There are plenty of interesting storylines you can follow, such as having them start off as peasant followers of Liu Bei who follow him on his escape from Cao Cao, or new officers in Cao Cao's army who help him rise to dominance after the Yellow Turban Rebellion.

SleepyShadow
2019-07-21, 12:21 AM
@Mechalich: I'm going to use the Legend of the Five Rings system for the game; seemed a good fit for a more wuxia flavored game, though if you have a suggestion for a better system then I'm all ears. I had planned to start at the Yellow Turban Rebellion because I liked the idea of having the players go from that point through to the Battle of Red Cliffs, then switch to the PCs' children/heirs for the remainder of the campaign. Just an idea, though, and it may prove too cumbersome to implement when the time comes, but it's a notion I like in theory. As for the factions, I was planning to let my players choose for themselves what faction they want to support.

@Resileaf: The theme I'm going for is a grand scale wuxia-style drama. My plan for the players is to let them be really influential to whomever they ally with after they prove they aren't going to just jump ship at the first opportunity. I'm pretty open to letting the players call the shots with their historical figure of choice acting as the public face, so long as they don't do anything drastically out of character. Y'know like, "Hey Guan Yu, let's eat babies!" or something like that lol. I want my players to be pivotal to the plot. I like your idea of starting them off as followers of Liu Bei :smallsmile:

Mechalich
2019-07-21, 03:55 AM
@Mechalich: I'm going to use the Legend of the Five Rings system for the game; seemed a good fit for a more wuxia flavored game, though if you have a suggestion for a better system then I'm all ears. I had planned to start at the Yellow Turban Rebellion because I liked the idea of having the players go from that point through to the Battle of Red Cliffs, then switch to the PCs' children/heirs for the remainder of the campaign.
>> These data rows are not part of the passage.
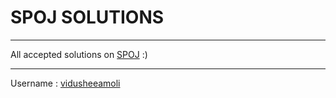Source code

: # SPOJ SOLUTIONS
---

All accepted solutions on [SPOJ](https://www.spoj.com) :)

---

Username : [vidusheeamoli](https://www.spoj.com/users/vidusheeamoli/)

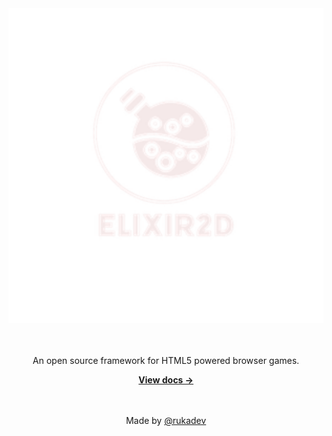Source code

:
<div align="center">
	<img src="./static/img/pixel.png" alt="Matter" width="600" />
	<br><br><br>
	<p>An open source framework for HTML5 powered browser games.</p>
	<a href="https://rukadev.github.io/elixir2d/"><strong>View docs &rarr;</strong></a>
  <br><br><br>

  Made by [@rukadev](https://github.com/rukadev)
</div>
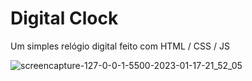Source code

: # Digital Clock
Um simples relógio digital feito com HTML / CSS / JS

![screencapture-127-0-0-1-5500-2023-01-17-21_52_05](https://user-images.githubusercontent.com/120148612/213055644-3efbd521-1f2e-453d-a88e-76dcb0ce05cd.png)

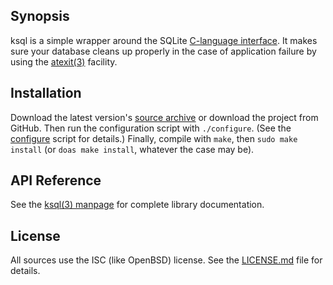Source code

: ## Synopsis

ksql is a simple wrapper around the SQLite 
[C-language interface](https://www.sqlite.org/c3ref/intro.html).
It makes sure your database cleans up properly in the case of
application failure by using the
[atexit(3)](https://man.openbsd.org/atexit) facility.

## Installation

Download the latest version's 
[source archive](http://kristaps.bsd.lv/ksql/snapshots/ksql.tar.gz) 
or download the project from GitHub.
Then run the configuration script with `./configure`.  (See the
[configure](https://github.com/kristapsdz/ksql/blob/master/configure)
script for details.)
Finally, compile with `make`, then `sudo make install` (or `doas make
install`, whatever the case may be).

## API Reference

See the [ksql(3) manpage](http://kristaps.bsd.lv/ksql/ksql.3.html) for
complete library documentation.

## License

All sources use the ISC (like OpenBSD) license.
See the [LICENSE.md](LICENSE.md) file for details.
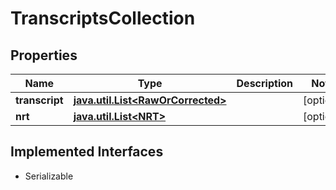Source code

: 

# TranscriptsCollection


## Properties

Name | Type | Description | Notes
------------ | ------------- | ------------- | -------------
**transcript** | [**java.util.List&lt;RawOrCorrected&gt;**](RawOrCorrected.md) |  |  [optional]
**nrt** | [**java.util.List&lt;NRT&gt;**](NRT.md) |  |  [optional]


## Implemented Interfaces

* Serializable


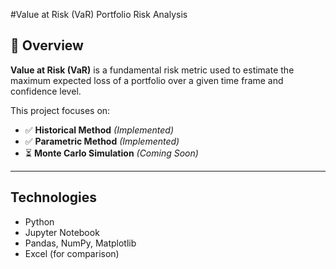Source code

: #Value at Risk (VaR) Portfolio Risk Analysis

## 📌 Overview

**Value at Risk (VaR)** is a fundamental risk metric used to estimate the maximum expected loss of a portfolio over a given time frame and confidence level.

This project focuses on:

- ✅ **Historical Method** *(Implemented)*
- ✅ **Parametric Method** *(Implemented)*
- ⏳ **Monte Carlo Simulation** *(Coming Soon)*

---

## Technologies
- Python
- Jupyter Notebook
- Pandas, NumPy, Matplotlib
- Excel (for comparison)
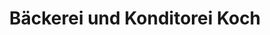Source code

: ---
title: "Bäckerei und Konditorei Koch"
url: /aindling/baeckerei-und-konditorei-koch/
shop: Bäckerei
---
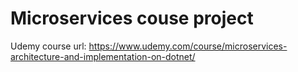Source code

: # Microservices couse project
Udemy course url:
https://www.udemy.com/course/microservices-architecture-and-implementation-on-dotnet/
Just an idea, though, and it may prove too cumbersome to implement when the time comes, but it's a notion I like in theory. As for the factions, I was planning to let my players choose for themselves what faction they want to support.

The thing about the Yellow Turban Rebellion start is that the early timeline is very jumpy, and most of the factions that will later matter essentially do not exist. Liu Bei and Cao Cao are both fairly minor officials with relatively tiny followings - Cao Cao doesn't seriously begin recruiting until he rebels against Dong Zhou in 190, Liu Bei not until much later in 194, and the Sun family not until Sun Ce's conquests in 195. If you are going to have the PCs start at the Yellow Turban rebellion, I'd suggest having them serve as officers loyal (nominally anyway, they don't actually have to be loyal) to the court and then have them join the anti-Dong Zhou coalition under one of the lesser coalition figures (there's quite a few to chose from) and only have them declare their service to their chosen faction until after the coalition fails and some time has passed - 196, when Cao Cao takes control of the Emperor, is probably a good year.

Going from there though, you have to accept that you really can't script out future events, it's too easy for PCs to change outcomes. For example, it's relatively easy for PCs serving Yuan Shao or Liu Bei to tilt the Cao-Yuan conflict to the Yuan side, at which point everything plotted thereafter unravels entirely. Likewise, if PCs serving the Sun family manage to save Sun Ce's life around the time of Guandu and this would have allowed him to attack Xuchang and take control of the emperor, at which point the story again moves into completely different territory. To use Red Cliff as an example, the narrative is sufficiently complex that, if you want to make sure Red Cliff actually happens, you can't start any later than the beginning of Cao Cao's southern campaign. Otherwise there's just too many variables.